» **ASSIGNED TASK**: Below are the records. Transcribe them exactly.

─── INFORMATION SHOWN ───

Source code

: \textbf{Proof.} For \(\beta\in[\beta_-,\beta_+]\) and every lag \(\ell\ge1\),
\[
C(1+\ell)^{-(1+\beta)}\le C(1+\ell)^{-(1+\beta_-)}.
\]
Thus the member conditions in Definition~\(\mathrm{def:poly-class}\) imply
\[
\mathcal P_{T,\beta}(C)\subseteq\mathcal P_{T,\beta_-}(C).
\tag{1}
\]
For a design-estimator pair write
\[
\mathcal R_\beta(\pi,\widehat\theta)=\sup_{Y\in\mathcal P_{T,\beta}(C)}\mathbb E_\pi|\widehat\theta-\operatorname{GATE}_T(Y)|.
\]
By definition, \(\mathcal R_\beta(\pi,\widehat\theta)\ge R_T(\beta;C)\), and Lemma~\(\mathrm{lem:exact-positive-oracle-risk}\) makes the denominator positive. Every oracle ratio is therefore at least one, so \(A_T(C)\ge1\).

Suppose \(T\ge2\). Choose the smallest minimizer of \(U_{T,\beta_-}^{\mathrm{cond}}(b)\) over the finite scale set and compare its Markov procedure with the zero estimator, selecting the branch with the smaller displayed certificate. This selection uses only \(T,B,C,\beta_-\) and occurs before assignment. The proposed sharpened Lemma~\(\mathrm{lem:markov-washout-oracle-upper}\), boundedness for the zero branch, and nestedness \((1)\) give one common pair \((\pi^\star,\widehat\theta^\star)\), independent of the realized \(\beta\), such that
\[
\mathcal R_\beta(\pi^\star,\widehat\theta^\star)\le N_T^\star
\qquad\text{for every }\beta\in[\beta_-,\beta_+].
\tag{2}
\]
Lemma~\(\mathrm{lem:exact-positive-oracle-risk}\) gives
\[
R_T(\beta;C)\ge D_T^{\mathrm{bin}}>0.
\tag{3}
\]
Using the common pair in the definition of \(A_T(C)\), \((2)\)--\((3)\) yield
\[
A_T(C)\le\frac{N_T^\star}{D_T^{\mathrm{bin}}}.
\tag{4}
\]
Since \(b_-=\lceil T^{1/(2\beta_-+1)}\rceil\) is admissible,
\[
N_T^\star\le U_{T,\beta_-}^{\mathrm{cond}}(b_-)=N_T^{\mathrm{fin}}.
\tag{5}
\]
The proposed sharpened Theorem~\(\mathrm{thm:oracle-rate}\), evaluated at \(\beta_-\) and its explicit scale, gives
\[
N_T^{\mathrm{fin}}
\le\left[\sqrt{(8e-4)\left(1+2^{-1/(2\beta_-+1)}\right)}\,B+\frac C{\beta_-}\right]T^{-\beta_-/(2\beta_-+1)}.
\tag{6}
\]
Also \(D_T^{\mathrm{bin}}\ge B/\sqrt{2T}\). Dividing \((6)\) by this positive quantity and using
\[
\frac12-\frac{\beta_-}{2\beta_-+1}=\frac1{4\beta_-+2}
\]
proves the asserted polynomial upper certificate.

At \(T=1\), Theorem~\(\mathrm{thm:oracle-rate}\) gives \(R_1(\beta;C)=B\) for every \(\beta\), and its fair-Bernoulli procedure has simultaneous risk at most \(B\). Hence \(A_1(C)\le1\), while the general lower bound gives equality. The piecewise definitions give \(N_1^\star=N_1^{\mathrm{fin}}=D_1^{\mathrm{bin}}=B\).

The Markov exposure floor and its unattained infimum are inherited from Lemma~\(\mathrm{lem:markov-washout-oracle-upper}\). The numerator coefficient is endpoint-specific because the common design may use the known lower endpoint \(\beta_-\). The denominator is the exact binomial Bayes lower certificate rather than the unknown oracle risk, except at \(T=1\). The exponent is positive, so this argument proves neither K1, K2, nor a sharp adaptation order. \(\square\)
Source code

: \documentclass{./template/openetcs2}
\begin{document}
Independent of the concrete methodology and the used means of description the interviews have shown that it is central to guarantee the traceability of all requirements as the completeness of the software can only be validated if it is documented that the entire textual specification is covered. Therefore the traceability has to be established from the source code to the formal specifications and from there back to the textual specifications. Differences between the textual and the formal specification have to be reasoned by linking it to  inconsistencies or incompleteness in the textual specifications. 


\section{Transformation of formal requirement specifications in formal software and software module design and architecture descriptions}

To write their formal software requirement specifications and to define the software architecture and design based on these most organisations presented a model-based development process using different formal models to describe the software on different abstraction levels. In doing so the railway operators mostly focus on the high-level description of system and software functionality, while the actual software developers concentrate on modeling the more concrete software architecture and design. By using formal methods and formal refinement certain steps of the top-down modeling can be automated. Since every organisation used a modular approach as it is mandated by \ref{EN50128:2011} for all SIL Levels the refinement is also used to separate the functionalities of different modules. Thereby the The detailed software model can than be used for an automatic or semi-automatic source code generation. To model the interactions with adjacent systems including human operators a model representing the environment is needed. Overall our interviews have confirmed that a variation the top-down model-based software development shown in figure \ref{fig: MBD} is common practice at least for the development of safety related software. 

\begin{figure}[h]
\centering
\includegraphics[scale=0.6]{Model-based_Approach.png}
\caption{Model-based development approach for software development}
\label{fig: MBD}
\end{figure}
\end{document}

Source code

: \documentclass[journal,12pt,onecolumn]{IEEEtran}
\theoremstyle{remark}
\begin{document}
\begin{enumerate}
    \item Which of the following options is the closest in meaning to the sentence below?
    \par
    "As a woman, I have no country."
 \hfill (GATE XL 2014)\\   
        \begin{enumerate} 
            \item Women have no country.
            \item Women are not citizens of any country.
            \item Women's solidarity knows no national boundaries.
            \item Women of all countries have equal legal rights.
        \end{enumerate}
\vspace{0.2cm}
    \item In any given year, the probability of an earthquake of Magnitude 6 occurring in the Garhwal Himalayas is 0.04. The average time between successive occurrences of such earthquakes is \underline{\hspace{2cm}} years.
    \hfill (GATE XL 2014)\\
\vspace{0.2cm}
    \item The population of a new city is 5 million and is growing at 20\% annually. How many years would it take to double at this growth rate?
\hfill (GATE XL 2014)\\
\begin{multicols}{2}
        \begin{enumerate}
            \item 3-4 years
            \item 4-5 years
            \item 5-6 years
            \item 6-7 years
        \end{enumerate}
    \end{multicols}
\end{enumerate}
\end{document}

───

» **SOLUTION TO THIS EXERCISE**:
Source code

: \textbf{Proof.} For \(\beta\in[\beta_-,\beta_+]\) and every lag \(\ell\ge1\),
\[
C(1+\ell)^{-(1+\beta)}\le C(1+\ell)^{-(1+\beta_-)}.
\]
Thus the member conditions in Definition~\(\mathrm{def:poly-class}\) imply
\[
\mathcal P_{T,\beta}(C)\subseteq\mathcal P_{T,\beta_-}(C).
\tag{1}
\]
For a design-estimator pair write
\[
\mathcal R_\beta(\pi,\widehat\theta)=\sup_{Y\in\mathcal P_{T,\beta}(C)}\mathbb E_\pi|\widehat\theta-\operatorname{GATE}_T(Y)|.
\]
By definition, \(\mathcal R_\beta(\pi,\widehat\theta)\ge R_T(\beta;C)\), and Lemma~\(\mathrm{lem:exact-positive-oracle-risk}\) makes the denominator positive. Every oracle ratio is therefore at least one, so \(A_T(C)\ge1\).

Suppose \(T\ge2\). Choose the smallest minimizer of \(U_{T,\beta_-}^{\mathrm{cond}}(b)\) over the finite scale set and compare its Markov procedure with the zero estimator, selecting the branch with the smaller displayed certificate. This selection uses only \(T,B,C,\beta_-\) and occurs before assignment. The proposed sharpened Lemma~\(\mathrm{lem:markov-washout-oracle-upper}\), boundedness for the zero branch, and nestedness \((1)\) give one common pair \((\pi^\star,\widehat\theta^\star)\), independent of the realized \(\beta\), such that
\[
\mathcal R_\beta(\pi^\star,\widehat\theta^\star)\le N_T^\star
\qquad\text{for every }\beta\in[\beta_-,\beta_+].
\tag{2}
\]
Lemma~\(\mathrm{lem:exact-positive-oracle-risk}\) gives
\[
R_T(\beta;C)\ge D_T^{\mathrm{bin}}>0.
\tag{3}
\]
Using the common pair in the definition of \(A_T(C)\), \((2)\)--\((3)\) yield
\[
A_T(C)\le\frac{N_T^\star}{D_T^{\mathrm{bin}}}.
\tag{4}
\]
Since \(b_-=\lceil T^{1/(2\beta_-+1)}\rceil\) is admissible,
\[
N_T^\star\le U_{T,\beta_-}^{\mathrm{cond}}(b_-)=N_T^{\mathrm{fin}}.
\tag{5}
\]
The proposed sharpened Theorem~\(\mathrm{thm:oracle-rate}\), evaluated at \(\beta_-\) and its explicit scale, gives
\[
N_T^{\mathrm{fin}}
\le\left[\sqrt{(8e-4)\left(1+2^{-1/(2\beta_-+1)}\right)}\,B+\frac C{\beta_-}\right]T^{-\beta_-/(2\beta_-+1)}.
\tag{6}
\]
Also \(D_T^{\mathrm{bin}}\ge B/\sqrt{2T}\). Dividing \((6)\) by this positive quantity and using
\[
\frac12-\frac{\beta_-}{2\beta_-+1}=\frac1{4\beta_-+2}
\]
proves the asserted polynomial upper certificate.

At \(T=1\), Theorem~\(\mathrm{thm:oracle-rate}\) gives \(R_1(\beta;C)=B\) for every \(\beta\), and its fair-Bernoulli procedure has simultaneous risk at most \(B\). Hence \(A_1(C)\le1\), while the general lower bound gives equality. The piecewise definitions give \(N_1^\star=N_1^{\mathrm{fin}}=D_1^{\mathrm{bin}}=B\).

The Markov exposure floor and its unattained infimum are inherited from Lemma~\(\mathrm{lem:markov-washout-oracle-upper}\). The numerator coefficient is endpoint-specific because the common design may use the known lower endpoint \(\beta_-\). The denominator is the exact binomial Bayes lower certificate rather than the unknown oracle risk, except at \(T=1\). The exponent is positive, so this argument proves neither K1, K2, nor a sharp adaptation order. \(\square\)
Source code

: \documentclass{./template/openetcs2}
\begin{document}
Independent of the concrete methodology and the used means of description the interviews have shown that it is central to guarantee the traceability of all requirements as the completeness of the software can only be validated if it is documented that the entire textual specification is covered. Therefore the traceability has to be established from the source code to the formal specifications and from there back to the textual specifications. Differences between the textual and the formal specification have to be reasoned by linking it to  inconsistencies or incompleteness in the textual specifications. 


\section{Transformation of formal requirement specifications in formal software and software module design and architecture descriptions}

To write their formal software requirement specifications and to define the software architecture and design based on these most organisations presented a model-based development process using different formal models to describe the software on different abstraction levels. In doing so the railway operators mostly focus on the high-level description of system and software functionality, while the actual software developers concentrate on modeling the more concrete software architecture and design. By using formal methods and formal refinement certain steps of the top-down modeling can be automated. Since every organisation used a modular approach as it is mandated by \ref{EN50128:2011} for all SIL Levels the refinement is also used to separate the functionalities of different modules. Thereby the The detailed software model can than be used for an automatic or semi-automatic source code generation. To model the interactions with adjacent systems including human operators a model representing the environment is needed. Overall our interviews have confirmed that a variation the top-down model-based software development shown in figure \ref{fig: MBD} is common practice at least for the development of safety related software. 

\begin{figure}[h]
\centering
\includegraphics[scale=0.6]{Model-based_Approach.png}
\caption{Model-based development approach for software development}
\label{fig: MBD}
\end{figure}
\end{document}

Source code

: \documentclass[journal,12pt,onecolumn]{IEEEtran}
\theoremstyle{remark}
\begin{document}
\begin{enumerate}
    \item Which of the following options is the closest in meaning to the sentence below?
    \par
    "As a woman, I have no country."
 \hfill (GATE XL 2014)\\   
        \begin{enumerate} 
            \item Women have no country.
            \item Women are not citizens of any country.
            \item Women's solidarity knows no national boundaries.
            \item Women of all countries have equal legal rights.
        \end{enumerate}
\vspace{0.2cm}
    \item In any given year, the probability of an earthquake of Magnitude 6 occurring in the Garhwal Himalayas is 0.04. The average time between successive occurrences of such earthquakes is \underline{\hspace{2cm}} years.
    \hfill (GATE XL 2014)\\
\vspace{0.2cm}
    \item The population of a new city is 5 million and is growing at 20\% annually. How many years would it take to double at this growth rate?
\hfill (GATE XL 2014)\\
\begin{multicols}{2}
        \begin{enumerate}
            \item 3-4 years
            \item 4-5 years
            \item 5-6 years
            \item 6-7 years
        \end{enumerate}
    \end{multicols}
\end{enumerate}
\end{document}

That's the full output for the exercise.